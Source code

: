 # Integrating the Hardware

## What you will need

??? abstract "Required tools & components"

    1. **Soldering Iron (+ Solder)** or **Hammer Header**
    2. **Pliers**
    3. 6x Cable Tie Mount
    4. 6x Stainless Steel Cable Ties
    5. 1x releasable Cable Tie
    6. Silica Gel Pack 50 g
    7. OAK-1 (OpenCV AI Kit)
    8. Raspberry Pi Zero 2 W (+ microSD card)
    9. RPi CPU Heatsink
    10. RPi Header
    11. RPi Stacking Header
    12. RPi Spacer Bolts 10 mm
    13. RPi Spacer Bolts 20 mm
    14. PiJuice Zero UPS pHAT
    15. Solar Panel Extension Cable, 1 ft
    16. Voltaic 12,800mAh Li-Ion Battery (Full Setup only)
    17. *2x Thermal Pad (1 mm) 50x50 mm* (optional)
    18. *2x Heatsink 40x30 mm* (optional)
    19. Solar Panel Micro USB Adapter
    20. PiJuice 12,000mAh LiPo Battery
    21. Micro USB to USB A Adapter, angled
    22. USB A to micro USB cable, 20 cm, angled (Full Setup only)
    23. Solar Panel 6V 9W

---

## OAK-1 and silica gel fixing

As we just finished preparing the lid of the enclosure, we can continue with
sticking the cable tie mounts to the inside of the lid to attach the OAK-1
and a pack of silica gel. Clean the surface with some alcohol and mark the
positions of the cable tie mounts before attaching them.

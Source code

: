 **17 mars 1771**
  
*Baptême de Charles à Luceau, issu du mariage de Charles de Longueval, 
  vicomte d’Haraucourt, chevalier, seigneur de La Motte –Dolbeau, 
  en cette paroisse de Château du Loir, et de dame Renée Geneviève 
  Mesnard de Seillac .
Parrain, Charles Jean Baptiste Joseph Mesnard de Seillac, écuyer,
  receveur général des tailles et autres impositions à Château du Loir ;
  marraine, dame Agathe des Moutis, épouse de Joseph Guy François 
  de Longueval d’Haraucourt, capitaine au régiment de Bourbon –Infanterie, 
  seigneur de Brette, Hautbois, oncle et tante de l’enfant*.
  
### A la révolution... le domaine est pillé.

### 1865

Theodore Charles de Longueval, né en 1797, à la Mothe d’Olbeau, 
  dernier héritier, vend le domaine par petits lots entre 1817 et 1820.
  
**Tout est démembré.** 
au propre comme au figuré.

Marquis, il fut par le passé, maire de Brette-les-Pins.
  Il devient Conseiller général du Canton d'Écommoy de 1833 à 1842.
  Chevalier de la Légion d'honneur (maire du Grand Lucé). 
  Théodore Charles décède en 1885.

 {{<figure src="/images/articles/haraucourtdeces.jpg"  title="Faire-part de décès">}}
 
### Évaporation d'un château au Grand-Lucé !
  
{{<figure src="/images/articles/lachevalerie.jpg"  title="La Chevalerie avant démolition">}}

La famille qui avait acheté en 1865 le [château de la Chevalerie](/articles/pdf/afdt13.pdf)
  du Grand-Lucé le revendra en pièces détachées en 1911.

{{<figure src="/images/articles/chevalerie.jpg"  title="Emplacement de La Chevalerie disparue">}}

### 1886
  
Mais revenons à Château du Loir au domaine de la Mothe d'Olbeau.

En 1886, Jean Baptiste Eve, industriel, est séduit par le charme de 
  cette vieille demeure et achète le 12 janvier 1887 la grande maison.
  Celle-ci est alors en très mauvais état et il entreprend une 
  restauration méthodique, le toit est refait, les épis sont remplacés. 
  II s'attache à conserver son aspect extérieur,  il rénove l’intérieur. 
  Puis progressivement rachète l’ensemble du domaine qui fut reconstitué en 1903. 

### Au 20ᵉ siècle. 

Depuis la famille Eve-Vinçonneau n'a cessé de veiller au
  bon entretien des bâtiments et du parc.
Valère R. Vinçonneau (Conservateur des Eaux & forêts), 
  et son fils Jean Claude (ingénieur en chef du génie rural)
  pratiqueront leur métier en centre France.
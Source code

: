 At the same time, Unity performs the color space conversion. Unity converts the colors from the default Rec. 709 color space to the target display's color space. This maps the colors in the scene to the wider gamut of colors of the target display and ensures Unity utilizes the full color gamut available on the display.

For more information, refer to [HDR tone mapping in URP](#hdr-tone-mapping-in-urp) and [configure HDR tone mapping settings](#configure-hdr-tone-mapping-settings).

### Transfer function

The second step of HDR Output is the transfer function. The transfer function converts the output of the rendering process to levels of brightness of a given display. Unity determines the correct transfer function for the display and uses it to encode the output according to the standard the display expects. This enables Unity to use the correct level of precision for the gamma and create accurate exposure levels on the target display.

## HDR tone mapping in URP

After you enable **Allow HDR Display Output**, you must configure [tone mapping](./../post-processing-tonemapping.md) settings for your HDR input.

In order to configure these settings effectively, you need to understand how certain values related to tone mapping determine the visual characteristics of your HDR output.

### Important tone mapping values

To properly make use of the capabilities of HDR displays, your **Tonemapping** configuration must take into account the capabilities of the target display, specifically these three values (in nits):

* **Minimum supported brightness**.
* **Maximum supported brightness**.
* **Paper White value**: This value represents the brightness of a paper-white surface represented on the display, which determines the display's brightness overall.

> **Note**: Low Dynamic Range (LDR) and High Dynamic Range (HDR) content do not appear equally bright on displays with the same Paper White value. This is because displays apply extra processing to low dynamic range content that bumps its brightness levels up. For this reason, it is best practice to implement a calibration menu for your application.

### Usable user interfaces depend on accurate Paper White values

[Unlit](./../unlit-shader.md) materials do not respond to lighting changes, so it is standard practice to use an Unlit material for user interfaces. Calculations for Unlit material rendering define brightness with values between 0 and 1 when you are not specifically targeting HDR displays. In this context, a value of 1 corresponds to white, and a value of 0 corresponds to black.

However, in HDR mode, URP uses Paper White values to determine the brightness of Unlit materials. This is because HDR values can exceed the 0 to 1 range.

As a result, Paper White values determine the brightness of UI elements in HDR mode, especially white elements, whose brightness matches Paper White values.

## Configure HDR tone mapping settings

━━━━━━━━━━

** REQUIRED ACTION **
From the entries above, copy each line that holds "Header".

** ANSWER SPACE **
    1. **Soldering Iron (+ Solder)** or **Hammer Header**
    10. RPi Header
    11. RPi Stacking Header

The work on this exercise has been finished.